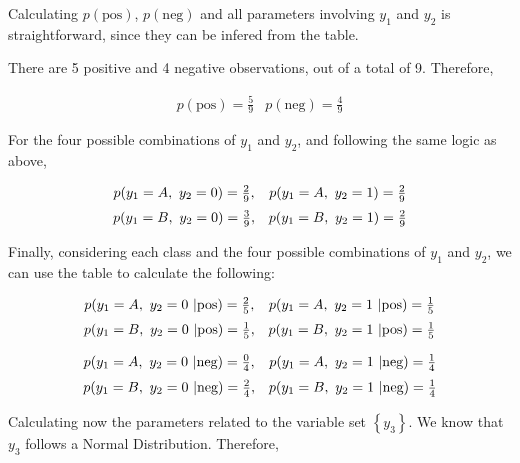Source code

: \documentclass[12pt]{article}
\begin{document}
\begin{enumerate}[leftmargin=\labelsep,resume]
          Calculating $p(\text{pos})$, $p(\text{neg})$ and all parameters involving $y_1$ and
          $y_2$ is straightforward, since they can be infered from the table.

          There are 5 positive and 4 negative observations, out of a total of 9.
          Therefore,

          \[
              \begin{array}{cc}
                  p(\text{pos}) = \frac{5}{9} &
                  p(\text{neg}) = \frac{4}{9}
              \end{array}
          \]

          For the four possible combinations of $y_1$ and $y_2$, and following
          the same logic as above,

          \[
              \begin{array}{cc}
                  p(y_1 = A, \ y_2 = 0) = \frac{2}{9}, &
                  p(y_1 = A, \ y_2 = 1) = \frac{2}{9}    \\[\medskipamount]
                  p(y_1 = B, \ y_2 = 0) = \frac{3}{9}, &
                  p(y_1 = B, \ y_2 = 1) = \frac{2}{9}
              \end{array}
          \]

          Finally, considering each class and the four possible combinations
          of $y_1$ and $y_2$, we can use the table to calculate the following:

          \[
              \begin{array}{cc}
                  p(y_1 = A, \ y_2 = 0 \ | \text{pos}) = \frac{2}{5}, &
                  p(y_1 = A, \ y_2 = 1 \ | \text{pos}) = \frac{1}{5}    \\[\medskipamount]
                  p(y_1 = B, \ y_2 = 0 \ | \text{pos}) = \frac{1}{5}, &
                  p(y_1 = B, \ y_2 = 1 \ | \text{pos}) = \frac{1}{5}
              \end{array}
          \]

          \[
              \begin{array}{cc}
                  p(y_1 = A, \ y_2 = 0 \ | \text{neg}) = \frac{0}{4}, &
                  p(y_1 = A, \ y_2 = 1 \ | \text{neg}) = \frac{1}{4}    \\[\medskipamount]
                  p(y_1 = B, \ y_2 = 0 \ | \text{neg}) = \frac{2}{4}, &
                  p(y_1 = B, \ y_2 = 1 \ | \text{neg}) = \frac{1}{4}
              \end{array}
          \]

          Calculating now the parameters related to the variable set $\left\{y_3\right\}$. We know that $y_3$ follows a Normal Distribution.
          Therefore,


\end{enumerate}
\end{document}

****************

Retype the records above line for line and exactly, omitting their pictures.

Answer to the problem:
Source code

: \documentclass[12pt]{article}
\begin{document}
\begin{enumerate}[leftmargin=\labelsep,resume]
          Calculating $p(\text{pos})$, $p(\text{neg})$ and all parameters involving $y_1$ and
          $y_2$ is straightforward, since they can be infered from the table.

          There are 5 positive and 4 negative observations, out of a total of 9.
          Therefore,

          \[
              \begin{array}{cc}
                  p(\text{pos}) = \frac{5}{9} &
                  p(\text{neg}) = \frac{4}{9}
              \end{array}
          \]

          For the four possible combinations of $y_1$ and $y_2$, and following
          the same logic as above,

          \[
              \begin{array}{cc}
                  p(y_1 = A, \ y_2 = 0) = \frac{2}{9}, &
                  p(y_1 = A, \ y_2 = 1) = \frac{2}{9}    \\[\medskipamount]
                  p(y_1 = B, \ y_2 = 0) = \frac{3}{9}, &
                  p(y_1 = B, \ y_2 = 1) = \frac{2}{9}
              \end{array}
          \]

          Finally, considering each class and the four possible combinations
          of $y_1$ and $y_2$, we can use the table to calculate the following:

          \[
              \begin{array}{cc}
                  p(y_1 = A, \ y_2 = 0 \ | \text{pos}) = \frac{2}{5}, &
                  p(y_1 = A, \ y_2 = 1 \ | \text{pos}) = \frac{1}{5}    \\[\medskipamount]
                  p(y_1 = B, \ y_2 = 0 \ | \text{pos}) = \frac{1}{5}, &
                  p(y_1 = B, \ y_2 = 1 \ | \text{pos}) = \frac{1}{5}
              \end{array}
          \]

          \[
              \begin{array}{cc}
                  p(y_1 = A, \ y_2 = 0 \ | \text{neg}) = \frac{0}{4}, &
                  p(y_1 = A, \ y_2 = 1 \ | \text{neg}) = \frac{1}{4}    \\[\medskipamount]
                  p(y_1 = B, \ y_2 = 0 \ | \text{neg}) = \frac{2}{4}, &
                  p(y_1 = B, \ y_2 = 1 \ | \text{neg}) = \frac{1}{4}
              \end{array}
          \]

          Calculating now the parameters related to the variable set $\left\{y_3\right\}$. We know that $y_3$ follows a Normal Distribution.
          Therefore,


\end{enumerate}
\end{document}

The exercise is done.